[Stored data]

■ ■ ■ ■

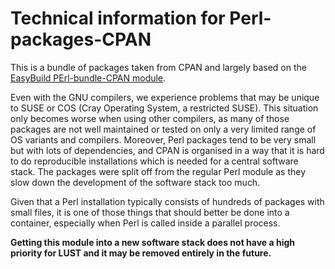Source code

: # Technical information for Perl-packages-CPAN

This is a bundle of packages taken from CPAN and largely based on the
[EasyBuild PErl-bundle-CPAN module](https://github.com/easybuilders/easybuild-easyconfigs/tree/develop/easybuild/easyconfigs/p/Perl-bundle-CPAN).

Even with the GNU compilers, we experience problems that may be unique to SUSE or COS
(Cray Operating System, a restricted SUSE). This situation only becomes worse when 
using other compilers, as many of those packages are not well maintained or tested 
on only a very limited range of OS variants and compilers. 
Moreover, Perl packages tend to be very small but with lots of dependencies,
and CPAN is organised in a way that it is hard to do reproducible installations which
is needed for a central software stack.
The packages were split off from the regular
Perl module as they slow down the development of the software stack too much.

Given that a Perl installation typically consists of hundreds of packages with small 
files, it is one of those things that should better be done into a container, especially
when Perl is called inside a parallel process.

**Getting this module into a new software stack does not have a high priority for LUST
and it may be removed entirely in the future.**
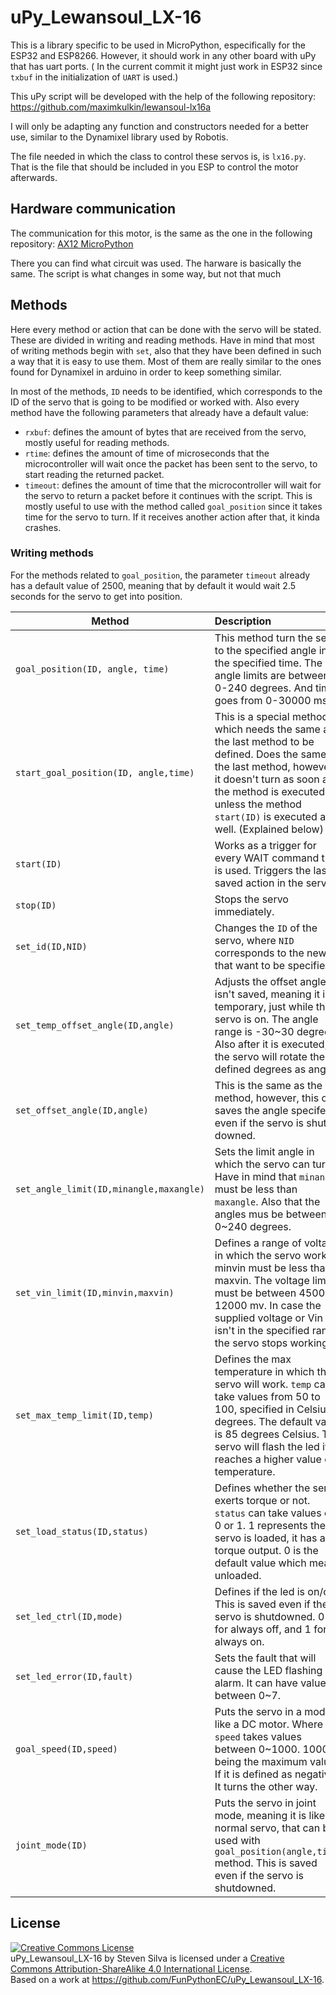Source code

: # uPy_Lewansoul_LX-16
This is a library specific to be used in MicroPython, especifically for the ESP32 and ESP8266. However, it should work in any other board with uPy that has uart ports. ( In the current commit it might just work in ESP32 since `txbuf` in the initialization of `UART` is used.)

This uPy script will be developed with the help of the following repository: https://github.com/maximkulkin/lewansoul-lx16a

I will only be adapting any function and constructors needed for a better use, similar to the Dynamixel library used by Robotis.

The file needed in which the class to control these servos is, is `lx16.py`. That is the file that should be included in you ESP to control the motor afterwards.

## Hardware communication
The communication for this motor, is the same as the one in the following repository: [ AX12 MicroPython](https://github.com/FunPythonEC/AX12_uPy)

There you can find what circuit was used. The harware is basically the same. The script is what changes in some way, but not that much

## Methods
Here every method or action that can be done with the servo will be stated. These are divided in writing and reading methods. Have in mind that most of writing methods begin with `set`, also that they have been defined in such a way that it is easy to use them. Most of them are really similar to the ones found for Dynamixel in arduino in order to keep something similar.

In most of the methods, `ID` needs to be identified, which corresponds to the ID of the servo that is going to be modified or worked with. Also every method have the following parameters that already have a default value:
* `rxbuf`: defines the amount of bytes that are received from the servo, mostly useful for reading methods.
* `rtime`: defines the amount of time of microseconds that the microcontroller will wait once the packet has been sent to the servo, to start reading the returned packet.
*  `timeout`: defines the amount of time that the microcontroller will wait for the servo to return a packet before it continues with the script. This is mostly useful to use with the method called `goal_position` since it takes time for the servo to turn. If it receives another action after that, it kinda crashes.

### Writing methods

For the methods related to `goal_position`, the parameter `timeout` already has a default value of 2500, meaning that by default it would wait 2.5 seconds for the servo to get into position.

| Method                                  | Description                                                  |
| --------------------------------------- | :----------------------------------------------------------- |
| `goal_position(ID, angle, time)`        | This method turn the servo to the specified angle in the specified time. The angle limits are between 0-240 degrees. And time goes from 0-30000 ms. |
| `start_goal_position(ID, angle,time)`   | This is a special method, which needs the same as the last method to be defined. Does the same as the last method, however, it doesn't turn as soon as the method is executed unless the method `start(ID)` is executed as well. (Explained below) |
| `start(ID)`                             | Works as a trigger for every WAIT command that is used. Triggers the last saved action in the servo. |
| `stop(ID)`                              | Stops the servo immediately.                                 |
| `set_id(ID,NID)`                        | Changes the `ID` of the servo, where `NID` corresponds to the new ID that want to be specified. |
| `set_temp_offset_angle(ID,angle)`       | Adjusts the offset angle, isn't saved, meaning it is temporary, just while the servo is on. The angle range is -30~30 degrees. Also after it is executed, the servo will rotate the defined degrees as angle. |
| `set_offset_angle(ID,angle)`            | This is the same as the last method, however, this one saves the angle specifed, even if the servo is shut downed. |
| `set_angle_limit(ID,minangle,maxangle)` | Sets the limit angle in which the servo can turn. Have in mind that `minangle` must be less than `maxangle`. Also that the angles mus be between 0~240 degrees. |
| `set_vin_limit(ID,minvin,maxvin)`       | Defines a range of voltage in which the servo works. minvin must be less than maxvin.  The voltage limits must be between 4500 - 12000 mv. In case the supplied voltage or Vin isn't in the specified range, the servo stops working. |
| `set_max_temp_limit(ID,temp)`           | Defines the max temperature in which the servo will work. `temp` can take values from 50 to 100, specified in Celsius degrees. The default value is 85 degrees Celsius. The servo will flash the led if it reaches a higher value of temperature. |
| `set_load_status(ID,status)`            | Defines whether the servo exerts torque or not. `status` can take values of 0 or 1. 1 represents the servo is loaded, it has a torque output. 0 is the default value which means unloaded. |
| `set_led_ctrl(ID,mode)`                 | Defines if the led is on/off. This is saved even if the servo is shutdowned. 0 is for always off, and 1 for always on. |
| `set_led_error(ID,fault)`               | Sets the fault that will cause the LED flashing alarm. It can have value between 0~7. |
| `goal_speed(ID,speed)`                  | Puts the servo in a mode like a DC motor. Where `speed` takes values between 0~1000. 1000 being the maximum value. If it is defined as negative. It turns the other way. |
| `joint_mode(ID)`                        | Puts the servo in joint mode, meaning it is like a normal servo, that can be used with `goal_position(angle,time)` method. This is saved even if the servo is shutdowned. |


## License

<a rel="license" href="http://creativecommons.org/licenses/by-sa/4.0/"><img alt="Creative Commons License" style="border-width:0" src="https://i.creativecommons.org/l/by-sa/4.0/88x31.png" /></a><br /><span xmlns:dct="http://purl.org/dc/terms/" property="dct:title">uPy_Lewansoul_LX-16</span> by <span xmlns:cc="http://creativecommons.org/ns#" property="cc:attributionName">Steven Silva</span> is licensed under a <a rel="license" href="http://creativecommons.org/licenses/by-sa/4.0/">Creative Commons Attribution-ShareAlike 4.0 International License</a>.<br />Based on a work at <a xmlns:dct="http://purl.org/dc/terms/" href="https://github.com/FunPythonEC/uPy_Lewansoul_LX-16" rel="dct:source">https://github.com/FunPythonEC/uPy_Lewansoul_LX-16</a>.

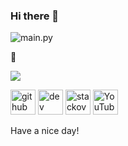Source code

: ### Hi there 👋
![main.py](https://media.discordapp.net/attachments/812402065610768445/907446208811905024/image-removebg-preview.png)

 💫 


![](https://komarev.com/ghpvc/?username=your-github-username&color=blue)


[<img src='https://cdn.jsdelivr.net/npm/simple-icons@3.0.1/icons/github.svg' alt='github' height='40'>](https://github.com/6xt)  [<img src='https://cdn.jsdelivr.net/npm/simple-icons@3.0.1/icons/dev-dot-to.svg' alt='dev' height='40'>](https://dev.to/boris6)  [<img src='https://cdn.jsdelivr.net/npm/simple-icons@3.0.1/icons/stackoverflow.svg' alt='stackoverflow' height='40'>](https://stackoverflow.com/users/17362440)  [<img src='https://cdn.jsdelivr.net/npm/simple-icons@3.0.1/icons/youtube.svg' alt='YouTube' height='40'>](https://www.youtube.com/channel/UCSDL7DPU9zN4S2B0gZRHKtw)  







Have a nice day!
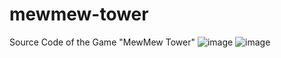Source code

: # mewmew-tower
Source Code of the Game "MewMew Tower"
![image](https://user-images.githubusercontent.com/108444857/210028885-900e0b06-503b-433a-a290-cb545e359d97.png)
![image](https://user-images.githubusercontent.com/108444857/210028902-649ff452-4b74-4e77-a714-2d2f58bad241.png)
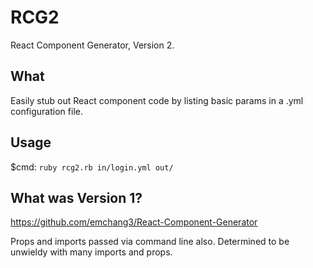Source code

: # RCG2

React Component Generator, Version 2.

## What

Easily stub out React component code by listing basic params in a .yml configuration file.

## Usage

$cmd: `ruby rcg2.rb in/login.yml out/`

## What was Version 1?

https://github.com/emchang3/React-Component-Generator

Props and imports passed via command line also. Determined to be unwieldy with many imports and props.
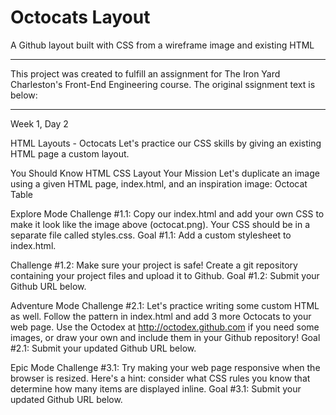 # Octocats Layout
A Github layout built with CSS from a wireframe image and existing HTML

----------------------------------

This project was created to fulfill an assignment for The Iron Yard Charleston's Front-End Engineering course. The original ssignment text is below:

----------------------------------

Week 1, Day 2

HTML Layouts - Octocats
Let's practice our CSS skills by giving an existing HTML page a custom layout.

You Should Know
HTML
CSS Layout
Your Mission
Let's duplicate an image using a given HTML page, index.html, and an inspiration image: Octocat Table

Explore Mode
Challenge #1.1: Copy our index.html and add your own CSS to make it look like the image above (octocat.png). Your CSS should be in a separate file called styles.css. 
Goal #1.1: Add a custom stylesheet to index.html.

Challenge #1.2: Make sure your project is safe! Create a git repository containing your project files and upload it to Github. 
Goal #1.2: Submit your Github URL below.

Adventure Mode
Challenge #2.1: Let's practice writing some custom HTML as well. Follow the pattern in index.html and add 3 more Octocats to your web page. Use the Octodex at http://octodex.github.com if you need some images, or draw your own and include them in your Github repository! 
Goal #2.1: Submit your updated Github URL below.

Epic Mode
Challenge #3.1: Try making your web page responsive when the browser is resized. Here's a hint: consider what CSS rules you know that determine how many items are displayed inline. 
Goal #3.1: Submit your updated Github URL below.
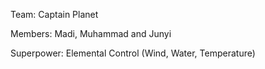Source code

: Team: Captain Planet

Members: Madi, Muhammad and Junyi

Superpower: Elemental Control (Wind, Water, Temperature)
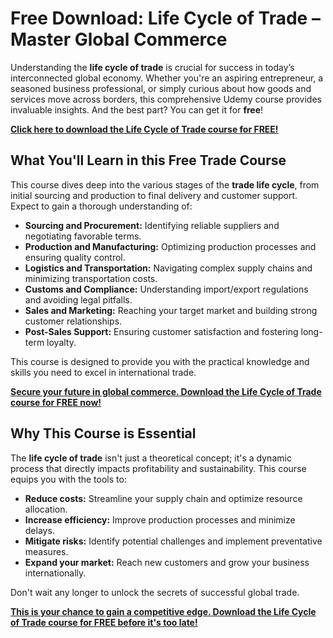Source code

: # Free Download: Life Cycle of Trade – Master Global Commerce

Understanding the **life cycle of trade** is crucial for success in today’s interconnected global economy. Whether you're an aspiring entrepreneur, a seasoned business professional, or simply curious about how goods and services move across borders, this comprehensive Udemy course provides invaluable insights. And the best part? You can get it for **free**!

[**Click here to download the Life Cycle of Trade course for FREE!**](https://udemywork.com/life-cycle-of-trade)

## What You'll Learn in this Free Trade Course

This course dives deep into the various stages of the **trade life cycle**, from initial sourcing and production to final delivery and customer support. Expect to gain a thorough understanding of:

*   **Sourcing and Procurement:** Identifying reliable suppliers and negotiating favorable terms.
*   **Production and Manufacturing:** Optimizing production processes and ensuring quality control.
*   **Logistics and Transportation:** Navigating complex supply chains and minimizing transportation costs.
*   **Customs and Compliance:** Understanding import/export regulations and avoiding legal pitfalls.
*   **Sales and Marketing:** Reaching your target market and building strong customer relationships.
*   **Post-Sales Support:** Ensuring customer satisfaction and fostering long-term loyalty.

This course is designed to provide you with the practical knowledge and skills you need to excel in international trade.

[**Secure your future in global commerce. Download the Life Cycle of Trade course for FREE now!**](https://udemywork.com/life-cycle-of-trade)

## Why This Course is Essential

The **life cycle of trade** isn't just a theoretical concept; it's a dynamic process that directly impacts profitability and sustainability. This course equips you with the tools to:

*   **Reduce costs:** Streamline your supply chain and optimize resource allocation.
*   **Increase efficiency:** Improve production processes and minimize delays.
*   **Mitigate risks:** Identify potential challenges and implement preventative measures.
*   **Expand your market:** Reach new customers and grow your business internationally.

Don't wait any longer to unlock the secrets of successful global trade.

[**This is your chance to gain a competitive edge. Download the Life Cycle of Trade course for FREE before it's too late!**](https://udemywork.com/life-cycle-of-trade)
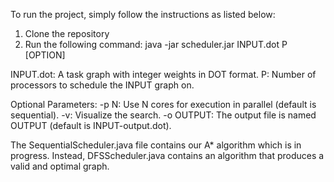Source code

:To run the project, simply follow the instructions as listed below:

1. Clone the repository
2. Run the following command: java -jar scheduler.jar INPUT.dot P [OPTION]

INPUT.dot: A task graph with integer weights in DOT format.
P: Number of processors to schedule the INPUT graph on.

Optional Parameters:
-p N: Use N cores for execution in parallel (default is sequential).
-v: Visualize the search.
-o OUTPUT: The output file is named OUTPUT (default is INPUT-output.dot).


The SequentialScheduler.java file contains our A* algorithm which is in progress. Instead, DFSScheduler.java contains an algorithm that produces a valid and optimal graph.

■ ■ ■ ■

→ WHAT TO WORK ON
Show all lines above holding "files".

→ ANSWER SPACE
files, it is one of those things that should better be done into a container, especially
Challenge #1.2: Make sure your project is safe! Create a git repository containing your project files and upload it to Github. 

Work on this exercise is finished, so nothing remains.